• Exercise: Without changing anything, copy out each entry.
################
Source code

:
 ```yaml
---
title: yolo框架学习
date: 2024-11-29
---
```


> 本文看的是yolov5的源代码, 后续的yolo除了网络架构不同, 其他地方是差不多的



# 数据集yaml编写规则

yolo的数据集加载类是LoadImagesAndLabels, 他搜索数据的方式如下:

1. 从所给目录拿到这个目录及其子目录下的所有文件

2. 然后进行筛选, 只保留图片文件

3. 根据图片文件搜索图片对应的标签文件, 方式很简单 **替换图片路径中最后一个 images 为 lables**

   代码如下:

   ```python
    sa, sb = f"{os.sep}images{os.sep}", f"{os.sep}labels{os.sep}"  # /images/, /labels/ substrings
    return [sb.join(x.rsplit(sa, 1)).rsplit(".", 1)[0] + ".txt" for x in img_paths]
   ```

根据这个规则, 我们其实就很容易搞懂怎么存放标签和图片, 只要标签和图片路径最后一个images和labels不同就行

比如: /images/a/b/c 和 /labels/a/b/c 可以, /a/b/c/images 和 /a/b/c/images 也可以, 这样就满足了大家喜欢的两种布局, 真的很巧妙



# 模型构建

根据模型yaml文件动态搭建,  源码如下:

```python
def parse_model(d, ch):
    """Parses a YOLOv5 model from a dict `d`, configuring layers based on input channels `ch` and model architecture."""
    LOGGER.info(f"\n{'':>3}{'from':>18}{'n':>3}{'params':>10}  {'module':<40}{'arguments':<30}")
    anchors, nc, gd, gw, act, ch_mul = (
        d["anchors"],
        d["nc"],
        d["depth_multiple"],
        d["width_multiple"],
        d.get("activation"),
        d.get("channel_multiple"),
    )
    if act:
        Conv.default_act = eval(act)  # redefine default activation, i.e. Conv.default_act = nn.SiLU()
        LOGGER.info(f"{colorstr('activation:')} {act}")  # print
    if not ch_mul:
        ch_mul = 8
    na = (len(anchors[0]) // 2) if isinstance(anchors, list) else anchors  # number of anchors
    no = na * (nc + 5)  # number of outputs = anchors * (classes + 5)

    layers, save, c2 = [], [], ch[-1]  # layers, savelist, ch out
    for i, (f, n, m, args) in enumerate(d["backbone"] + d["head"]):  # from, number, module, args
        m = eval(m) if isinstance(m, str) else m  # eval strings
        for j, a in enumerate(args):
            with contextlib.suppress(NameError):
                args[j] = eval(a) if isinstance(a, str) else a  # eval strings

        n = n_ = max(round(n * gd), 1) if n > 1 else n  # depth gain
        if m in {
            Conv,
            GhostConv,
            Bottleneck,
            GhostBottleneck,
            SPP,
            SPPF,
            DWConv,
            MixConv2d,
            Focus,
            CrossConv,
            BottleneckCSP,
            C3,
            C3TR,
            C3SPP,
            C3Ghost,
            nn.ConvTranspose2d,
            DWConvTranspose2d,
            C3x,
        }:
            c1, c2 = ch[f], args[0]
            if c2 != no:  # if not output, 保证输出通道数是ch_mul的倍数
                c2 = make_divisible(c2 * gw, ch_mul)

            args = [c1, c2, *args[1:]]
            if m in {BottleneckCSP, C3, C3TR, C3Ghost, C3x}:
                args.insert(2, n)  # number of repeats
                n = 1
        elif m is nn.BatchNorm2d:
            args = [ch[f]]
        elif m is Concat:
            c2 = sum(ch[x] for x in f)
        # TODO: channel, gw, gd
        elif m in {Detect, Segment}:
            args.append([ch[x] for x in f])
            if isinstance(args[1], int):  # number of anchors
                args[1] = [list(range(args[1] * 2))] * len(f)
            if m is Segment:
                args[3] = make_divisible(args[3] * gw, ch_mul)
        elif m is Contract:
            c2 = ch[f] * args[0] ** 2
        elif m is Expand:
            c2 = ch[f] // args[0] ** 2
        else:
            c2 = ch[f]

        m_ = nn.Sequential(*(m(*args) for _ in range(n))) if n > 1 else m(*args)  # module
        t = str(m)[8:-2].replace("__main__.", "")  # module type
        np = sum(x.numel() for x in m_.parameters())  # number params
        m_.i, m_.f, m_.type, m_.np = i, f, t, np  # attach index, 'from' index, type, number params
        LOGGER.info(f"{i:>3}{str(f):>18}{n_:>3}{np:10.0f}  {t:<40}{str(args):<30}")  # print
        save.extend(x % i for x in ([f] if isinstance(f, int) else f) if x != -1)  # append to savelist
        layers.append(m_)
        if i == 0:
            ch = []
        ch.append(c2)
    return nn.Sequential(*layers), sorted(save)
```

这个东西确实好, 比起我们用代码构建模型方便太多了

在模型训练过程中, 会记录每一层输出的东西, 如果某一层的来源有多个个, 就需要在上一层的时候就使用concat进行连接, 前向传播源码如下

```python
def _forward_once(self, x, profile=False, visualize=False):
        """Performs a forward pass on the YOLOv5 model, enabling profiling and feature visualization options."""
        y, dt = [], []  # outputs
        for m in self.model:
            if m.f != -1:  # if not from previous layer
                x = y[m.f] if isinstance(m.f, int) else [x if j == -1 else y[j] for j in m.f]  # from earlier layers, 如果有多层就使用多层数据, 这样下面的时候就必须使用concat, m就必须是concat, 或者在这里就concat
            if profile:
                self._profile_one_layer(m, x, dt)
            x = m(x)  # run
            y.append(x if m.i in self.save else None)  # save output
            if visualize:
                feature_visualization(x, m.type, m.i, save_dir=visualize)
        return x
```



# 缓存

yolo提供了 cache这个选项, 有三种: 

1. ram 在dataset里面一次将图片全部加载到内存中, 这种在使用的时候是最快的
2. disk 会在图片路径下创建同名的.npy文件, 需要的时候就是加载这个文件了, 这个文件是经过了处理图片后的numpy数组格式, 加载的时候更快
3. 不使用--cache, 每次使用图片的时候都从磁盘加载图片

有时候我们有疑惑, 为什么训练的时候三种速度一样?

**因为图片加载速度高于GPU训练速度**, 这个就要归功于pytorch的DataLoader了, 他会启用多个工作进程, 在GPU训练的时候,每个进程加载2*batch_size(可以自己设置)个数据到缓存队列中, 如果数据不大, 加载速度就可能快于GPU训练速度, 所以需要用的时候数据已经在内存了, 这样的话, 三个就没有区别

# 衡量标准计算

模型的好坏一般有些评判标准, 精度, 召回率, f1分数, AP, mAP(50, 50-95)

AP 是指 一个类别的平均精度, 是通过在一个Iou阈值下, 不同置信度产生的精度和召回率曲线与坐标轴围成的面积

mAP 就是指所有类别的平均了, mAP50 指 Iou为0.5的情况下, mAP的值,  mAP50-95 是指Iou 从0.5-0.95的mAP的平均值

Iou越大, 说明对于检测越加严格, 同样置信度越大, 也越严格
################
• Written solution:
Source code

:
 ```yaml
---
title: yolo框架学习
date: 2024-11-29
---
```


> 本文看的是yolov5的源代码, 后续的yolo除了网络架构不同, 其他地方是差不多的



# 数据集yaml编写规则

yolo的数据集加载类是LoadImagesAndLabels, 他搜索数据的方式如下:

1. 从所给目录拿到这个目录及其子目录下的所有文件

2. 然后进行筛选, 只保留图片文件

3. 根据图片文件搜索图片对应的标签文件, 方式很简单 **替换图片路径中最后一个 images 为 lables**

   代码如下:

   ```python
    sa, sb = f"{os.sep}images{os.sep}", f"{os.sep}labels{os.sep}"  # /images/, /labels/ substrings
    return [sb.join(x.rsplit(sa, 1)).rsplit(".", 1)[0] + ".txt" for x in img_paths]
   ```

根据这个规则, 我们其实就很容易搞懂怎么存放标签和图片, 只要标签和图片路径最后一个images和labels不同就行

比如: /images/a/b/c 和 /labels/a/b/c 可以, /a/b/c/images 和 /a/b/c/images 也可以, 这样就满足了大家喜欢的两种布局, 真的很巧妙



# 模型构建

根据模型yaml文件动态搭建,  源码如下:

```python
def parse_model(d, ch):
    """Parses a YOLOv5 model from a dict `d`, configuring layers based on input channels `ch` and model architecture."""
    LOGGER.info(f"\n{'':>3}{'from':>18}{'n':>3}{'params':>10}  {'module':<40}{'arguments':<30}")
    anchors, nc, gd, gw, act, ch_mul = (
        d["anchors"],
        d["nc"],
        d["depth_multiple"],
        d["width_multiple"],
        d.get("activation"),
        d.get("channel_multiple"),
    )
    if act:
        Conv.default_act = eval(act)  # redefine default activation, i.e. Conv.default_act = nn.SiLU()
        LOGGER.info(f"{colorstr('activation:')} {act}")  # print
    if not ch_mul:
        ch_mul = 8
    na = (len(anchors[0]) // 2) if isinstance(anchors, list) else anchors  # number of anchors
    no = na * (nc + 5)  # number of outputs = anchors * (classes + 5)

    layers, save, c2 = [], [], ch[-1]  # layers, savelist, ch out
    for i, (f, n, m, args) in enumerate(d["backbone"] + d["head"]):  # from, number, module, args
        m = eval(m) if isinstance(m, str) else m  # eval strings
        for j, a in enumerate(args):
            with contextlib.suppress(NameError):
                args[j] = eval(a) if isinstance(a, str) else a  # eval strings

        n = n_ = max(round(n * gd), 1) if n > 1 else n  # depth gain
        if m in {
            Conv,
            GhostConv,
            Bottleneck,
            GhostBottleneck,
            SPP,
            SPPF,
            DWConv,
            MixConv2d,
            Focus,
            CrossConv,
            BottleneckCSP,
            C3,
            C3TR,
            C3SPP,
            C3Ghost,
            nn.ConvTranspose2d,
            DWConvTranspose2d,
            C3x,
        }:
            c1, c2 = ch[f], args[0]
            if c2 != no:  # if not output, 保证输出通道数是ch_mul的倍数
                c2 = make_divisible(c2 * gw, ch_mul)

            args = [c1, c2, *args[1:]]
            if m in {BottleneckCSP, C3, C3TR, C3Ghost, C3x}:
                args.insert(2, n)  # number of repeats
                n = 1
        elif m is nn.BatchNorm2d:
            args = [ch[f]]
        elif m is Concat:
            c2 = sum(ch[x] for x in f)
        # TODO: channel, gw, gd
        elif m in {Detect, Segment}:
            args.append([ch[x] for x in f])
            if isinstance(args[1], int):  # number of anchors
                args[1] = [list(range(args[1] * 2))] * len(f)
            if m is Segment:
                args[3] = make_divisible(args[3] * gw, ch_mul)
        elif m is Contract:
            c2 = ch[f] * args[0] ** 2
        elif m is Expand:
            c2 = ch[f] // args[0] ** 2
        else:
            c2 = ch[f]

        m_ = nn.Sequential(*(m(*args) for _ in range(n))) if n > 1 else m(*args)  # module
        t = str(m)[8:-2].replace("__main__.", "")  # module type
        np = sum(x.numel() for x in m_.parameters())  # number params
        m_.i, m_.f, m_.type, m_.np = i, f, t, np  # attach index, 'from' index, type, number params
        LOGGER.info(f"{i:>3}{str(f):>18}{n_:>3}{np:10.0f}  {t:<40}{str(args):<30}")  # print
        save.extend(x % i for x in ([f] if isinstance(f, int) else f) if x != -1)  # append to savelist
        layers.append(m_)
        if i == 0:
            ch = []
        ch.append(c2)
    return nn.Sequential(*layers), sorted(save)
```

这个东西确实好, 比起我们用代码构建模型方便太多了

在模型训练过程中, 会记录每一层输出的东西, 如果某一层的来源有多个个, 就需要在上一层的时候就使用concat进行连接, 前向传播源码如下

```python
def _forward_once(self, x, profile=False, visualize=False):
        """Performs a forward pass on the YOLOv5 model, enabling profiling and feature visualization options."""
        y, dt = [], []  # outputs
        for m in self.model:
            if m.f != -1:  # if not from previous layer
                x = y[m.f] if isinstance(m.f, int) else [x if j == -1 else y[j] for j in m.f]  # from earlier layers, 如果有多层就使用多层数据, 这样下面的时候就必须使用concat, m就必须是concat, 或者在这里就concat
            if profile:
                self._profile_one_layer(m, x, dt)
            x = m(x)  # run
            y.append(x if m.i in self.save else None)  # save output
            if visualize:
                feature_visualization(x, m.type, m.i, save_dir=visualize)
        return x
```



# 缓存

yolo提供了 cache这个选项, 有三种: 

1. ram 在dataset里面一次将图片全部加载到内存中, 这种在使用的时候是最快的
2. disk 会在图片路径下创建同名的.npy文件, 需要的时候就是加载这个文件了, 这个文件是经过了处理图片后的numpy数组格式, 加载的时候更快
3. 不使用--cache, 每次使用图片的时候都从磁盘加载图片

有时候我们有疑惑, 为什么训练的时候三种速度一样?

**因为图片加载速度高于GPU训练速度**, 这个就要归功于pytorch的DataLoader了, 他会启用多个工作进程, 在GPU训练的时候,每个进程加载2*batch_size(可以自己设置)个数据到缓存队列中, 如果数据不大, 加载速度就可能快于GPU训练速度, 所以需要用的时候数据已经在内存了, 这样的话, 三个就没有区别

# 衡量标准计算

模型的好坏一般有些评判标准, 精度, 召回率, f1分数, AP, mAP(50, 50-95)

AP 是指 一个类别的平均精度, 是通过在一个Iou阈值下, 不同置信度产生的精度和召回率曲线与坐标轴围成的面积

mAP 就是指所有类别的平均了, mAP50 指 Iou为0.5的情况下, mAP的值,  mAP50-95 是指Iou 从0.5-0.95的mAP的平均值

Iou越大, 说明对于检测越加严格, 同样置信度越大, 也越严格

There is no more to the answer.